** Records supplied follows **

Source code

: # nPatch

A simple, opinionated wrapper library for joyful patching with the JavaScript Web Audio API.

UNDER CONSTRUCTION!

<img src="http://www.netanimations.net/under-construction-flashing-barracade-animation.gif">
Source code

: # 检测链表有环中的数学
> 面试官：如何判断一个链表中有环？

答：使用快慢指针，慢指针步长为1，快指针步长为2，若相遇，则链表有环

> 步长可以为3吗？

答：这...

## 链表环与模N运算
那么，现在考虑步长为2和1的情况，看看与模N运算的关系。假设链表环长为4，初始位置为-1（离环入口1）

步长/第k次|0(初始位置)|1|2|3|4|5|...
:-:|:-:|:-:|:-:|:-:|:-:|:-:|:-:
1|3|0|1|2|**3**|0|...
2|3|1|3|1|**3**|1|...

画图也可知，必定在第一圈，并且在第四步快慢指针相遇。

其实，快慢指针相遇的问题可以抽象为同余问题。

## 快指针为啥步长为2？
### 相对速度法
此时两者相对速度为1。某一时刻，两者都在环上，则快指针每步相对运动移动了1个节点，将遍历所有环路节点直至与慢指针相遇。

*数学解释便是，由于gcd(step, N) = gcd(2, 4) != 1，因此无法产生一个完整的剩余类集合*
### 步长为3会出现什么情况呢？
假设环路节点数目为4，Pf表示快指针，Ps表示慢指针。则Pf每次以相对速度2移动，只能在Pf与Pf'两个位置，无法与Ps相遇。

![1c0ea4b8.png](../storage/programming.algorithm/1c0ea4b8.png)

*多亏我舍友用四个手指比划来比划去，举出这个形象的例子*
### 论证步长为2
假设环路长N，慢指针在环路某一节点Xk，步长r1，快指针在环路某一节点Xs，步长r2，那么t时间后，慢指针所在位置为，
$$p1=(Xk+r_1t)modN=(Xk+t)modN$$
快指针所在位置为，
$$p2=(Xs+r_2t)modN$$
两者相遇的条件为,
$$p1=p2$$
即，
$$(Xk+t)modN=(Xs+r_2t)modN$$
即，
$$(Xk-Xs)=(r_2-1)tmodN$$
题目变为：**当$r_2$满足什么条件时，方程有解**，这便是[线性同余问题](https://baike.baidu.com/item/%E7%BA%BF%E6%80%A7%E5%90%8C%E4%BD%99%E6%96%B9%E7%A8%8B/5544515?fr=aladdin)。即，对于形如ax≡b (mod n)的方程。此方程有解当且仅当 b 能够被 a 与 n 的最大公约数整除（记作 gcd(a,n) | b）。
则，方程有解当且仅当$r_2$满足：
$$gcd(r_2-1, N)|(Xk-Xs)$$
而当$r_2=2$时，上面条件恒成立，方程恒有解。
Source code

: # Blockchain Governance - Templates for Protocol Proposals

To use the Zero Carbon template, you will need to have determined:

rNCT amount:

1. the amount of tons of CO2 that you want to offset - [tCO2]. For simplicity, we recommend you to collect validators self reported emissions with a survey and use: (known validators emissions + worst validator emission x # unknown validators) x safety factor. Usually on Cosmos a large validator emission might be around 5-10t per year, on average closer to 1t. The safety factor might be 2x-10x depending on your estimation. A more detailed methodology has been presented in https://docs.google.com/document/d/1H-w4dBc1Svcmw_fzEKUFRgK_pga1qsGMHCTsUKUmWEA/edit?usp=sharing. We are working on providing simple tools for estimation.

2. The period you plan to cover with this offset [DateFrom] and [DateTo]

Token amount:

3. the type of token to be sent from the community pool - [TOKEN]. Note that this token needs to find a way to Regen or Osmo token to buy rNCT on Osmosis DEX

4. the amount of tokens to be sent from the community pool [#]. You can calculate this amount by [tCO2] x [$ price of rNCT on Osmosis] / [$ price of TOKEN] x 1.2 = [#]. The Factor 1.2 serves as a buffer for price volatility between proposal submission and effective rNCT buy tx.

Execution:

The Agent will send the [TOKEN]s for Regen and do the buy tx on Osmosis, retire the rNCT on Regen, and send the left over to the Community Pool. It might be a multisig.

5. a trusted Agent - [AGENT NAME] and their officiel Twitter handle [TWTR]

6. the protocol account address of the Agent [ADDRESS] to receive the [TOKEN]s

** End of Records supplied **

▸ **Problem to solve**:
Word for word, extract all the records.

▸ **Solved problem**:
Source code

: # nPatch

A simple, opinionated wrapper library for joyful patching with the JavaScript Web Audio API.

UNDER CONSTRUCTION!

<img src="http://www.netanimations.net/under-construction-flashing-barracade-animation.gif">
Source code

: # 检测链表有环中的数学
> 面试官：如何判断一个链表中有环？

答：使用快慢指针，慢指针步长为1，快指针步长为2，若相遇，则链表有环

> 步长可以为3吗？

答：这...

## 链表环与模N运算
那么，现在考虑步长为2和1的情况，看看与模N运算的关系。假设链表环长为4，初始位置为-1（离环入口1）

步长/第k次|0(初始位置)|1|2|3|4|5|...
:-:|:-:|:-:|:-:|:-:|:-:|:-:|:-:
1|3|0|1|2|**3**|0|...
2|3|1|3|1|**3**|1|...

画图也可知，必定在第一圈，并且在第四步快慢指针相遇。

其实，快慢指针相遇的问题可以抽象为同余问题。

## 快指针为啥步长为2？
### 相对速度法
此时两者相对速度为1。某一时刻，两者都在环上，则快指针每步相对运动移动了1个节点，将遍历所有环路节点直至与慢指针相遇。

*数学解释便是，由于gcd(step, N) = gcd(2, 4) != 1，因此无法产生一个完整的剩余类集合*
### 步长为3会出现什么情况呢？
假设环路节点数目为4，Pf表示快指针，Ps表示慢指针。则Pf每次以相对速度2移动，只能在Pf与Pf'两个位置，无法与Ps相遇。

![1c0ea4b8.png](../storage/programming.algorithm/1c0ea4b8.png)

*多亏我舍友用四个手指比划来比划去，举出这个形象的例子*
### 论证步长为2
假设环路长N，慢指针在环路某一节点Xk，步长r1，快指针在环路某一节点Xs，步长r2，那么t时间后，慢指针所在位置为，
$$p1=(Xk+r_1t)modN=(Xk+t)modN$$
快指针所在位置为，
$$p2=(Xs+r_2t)modN$$
两者相遇的条件为,
$$p1=p2$$
即，
$$(Xk+t)modN=(Xs+r_2t)modN$$
即，
$$(Xk-Xs)=(r_2-1)tmodN$$
题目变为：**当$r_2$满足什么条件时，方程有解**，这便是[线性同余问题](https://baike.baidu.com/item/%E7%BA%BF%E6%80%A7%E5%90%8C%E4%BD%99%E6%96%B9%E7%A8%8B/5544515?fr=aladdin)。即，对于形如ax≡b (mod n)的方程。此方程有解当且仅当 b 能够被 a 与 n 的最大公约数整除（记作 gcd(a,n) | b）。
则，方程有解当且仅当$r_2$满足：
$$gcd(r_2-1, N)|(Xk-Xs)$$
而当$r_2=2$时，上面条件恒成立，方程恒有解。
Source code

: # Blockchain Governance - Templates for Protocol Proposals

To use the Zero Carbon template, you will need to have determined:

rNCT amount:

1. the amount of tons of CO2 that you want to offset - [tCO2]. For simplicity, we recommend you to collect validators self reported emissions with a survey and use: (known validators emissions + worst validator emission x # unknown validators) x safety factor. Usually on Cosmos a large validator emission might be around 5-10t per year, on average closer to 1t. The safety factor might be 2x-10x depending on your estimation. A more detailed methodology has been presented in https://docs.google.com/document/d/1H-w4dBc1Svcmw_fzEKUFRgK_pga1qsGMHCTsUKUmWEA/edit?usp=sharing. We are working on providing simple tools for estimation.

2. The period you plan to cover with this offset [DateFrom] and [DateTo]

Token amount:

3. the type of token to be sent from the community pool - [TOKEN]. Note that this token needs to find a way to Regen or Osmo token to buy rNCT on Osmosis DEX

4. the amount of tokens to be sent from the community pool [#]. You can calculate this amount by [tCO2] x [$ price of rNCT on Osmosis] / [$ price of TOKEN] x 1.2 = [#]. The Factor 1.2 serves as a buffer for price volatility between proposal submission and effective rNCT buy tx.

Execution:

The Agent will send the [TOKEN]s for Regen and do the buy tx on Osmosis, retire the rNCT on Regen, and send the left over to the Community Pool. It might be a multisig.

5. a trusted Agent - [AGENT NAME] and their officiel Twitter handle [TWTR]

6. the protocol account address of the Agent [ADDRESS] to receive the [TOKEN]s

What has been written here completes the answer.